No X-43A, o ar entrava no motor em velocidade supersônica, misturava-se ao hidrogênio e passava pelo processo de combustão sem desacelerar para condições subsônicas.

Tudo precisava acontecer em uma fração de segundo.

O formato do próprio veículo também participava da propulsão. A parte dianteira ajudava a comprimir o ar, enquanto a região traseira funcionava como uma extensão do bocal de exaustão.

Nesse nível de velocidade, até a atmosfera se transforma em um problema. A compressão do ar e o atrito elevam drasticamente a temperatura das superfícies. Além disso, pequenas instabilidades podem provocar a perda completa do controle.

Por esse motivo, manter o X-43A estável por poucos segundos representou uma conquista técnica relevante.

X-43A passa por testes em solo antes das missões criadas para comprovar o funcionamento do motor scramjet em velocidades extremas.

Programa começou com uma explosão antes de alcançar o recorde

O voo recordista não foi a primeira tentativa da NASA.

Em junho de 2001, o primeiro X-43A foi lançado sob condições semelhantes. Entretanto, o foguete propulsor perdeu o controle pouco depois da separação do B-52.

Os responsáveis pela segurança destruíram o conjunto sobre o Pacífico antes que ele saísse da área prevista.
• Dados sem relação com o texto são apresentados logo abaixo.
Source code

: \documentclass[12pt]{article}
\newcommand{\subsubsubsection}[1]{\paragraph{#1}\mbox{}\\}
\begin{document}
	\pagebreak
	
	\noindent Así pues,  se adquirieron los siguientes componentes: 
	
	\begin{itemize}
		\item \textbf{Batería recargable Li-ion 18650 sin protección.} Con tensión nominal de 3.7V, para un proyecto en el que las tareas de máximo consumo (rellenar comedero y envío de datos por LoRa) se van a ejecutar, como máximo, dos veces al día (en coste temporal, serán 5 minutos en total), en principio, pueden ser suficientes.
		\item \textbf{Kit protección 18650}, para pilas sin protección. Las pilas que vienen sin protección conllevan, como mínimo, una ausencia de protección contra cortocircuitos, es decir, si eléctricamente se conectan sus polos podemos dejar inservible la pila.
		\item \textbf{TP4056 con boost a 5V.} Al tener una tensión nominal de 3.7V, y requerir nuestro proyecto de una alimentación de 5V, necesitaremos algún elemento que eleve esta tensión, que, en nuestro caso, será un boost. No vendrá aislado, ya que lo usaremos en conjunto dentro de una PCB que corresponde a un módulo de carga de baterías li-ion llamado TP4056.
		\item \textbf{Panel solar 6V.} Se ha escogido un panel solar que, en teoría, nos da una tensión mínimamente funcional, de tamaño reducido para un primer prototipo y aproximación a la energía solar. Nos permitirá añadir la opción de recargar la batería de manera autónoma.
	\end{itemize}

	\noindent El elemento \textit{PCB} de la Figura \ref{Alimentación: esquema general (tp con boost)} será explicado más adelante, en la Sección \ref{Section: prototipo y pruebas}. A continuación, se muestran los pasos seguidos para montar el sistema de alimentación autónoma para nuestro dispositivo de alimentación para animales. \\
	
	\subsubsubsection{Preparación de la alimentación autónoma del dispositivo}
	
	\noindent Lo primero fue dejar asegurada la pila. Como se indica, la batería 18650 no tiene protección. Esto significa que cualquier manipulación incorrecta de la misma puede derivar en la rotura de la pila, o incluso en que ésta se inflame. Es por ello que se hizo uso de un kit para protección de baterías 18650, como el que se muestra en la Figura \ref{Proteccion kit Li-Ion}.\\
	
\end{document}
Assim, o primeiro protótipo nunca conseguiu testar seu motor scramjet.

A NASA analisou o acidente, corrigiu problemas e preparou uma nova missão.

Em 27 de março de 2004, o segundo X-43A realizou um voo bem-sucedido e chegou a aproximadamente Mach 7. Na época, o desempenho já representava um recorde para uma aeronave movida por um sistema que respirava o ar atmosférico.

O terceiro exemplar tinha uma ambição ainda maior. Seus componentes foram preparados para enfrentar temperaturas mais elevadas e uma velocidade próxima de Mach 10.

Em novembro daquele mesmo ano, a missão finalmente alcançou Mach 9,6. O motor recebeu combustível por cerca de dez segundos, enquanto sensores registravam pressão, temperatura, estabilidade e desempenho aerodinâmico.

Cada instante de funcionamento produziu dados que não poderiam ser obtidos completamente em túneis de vento.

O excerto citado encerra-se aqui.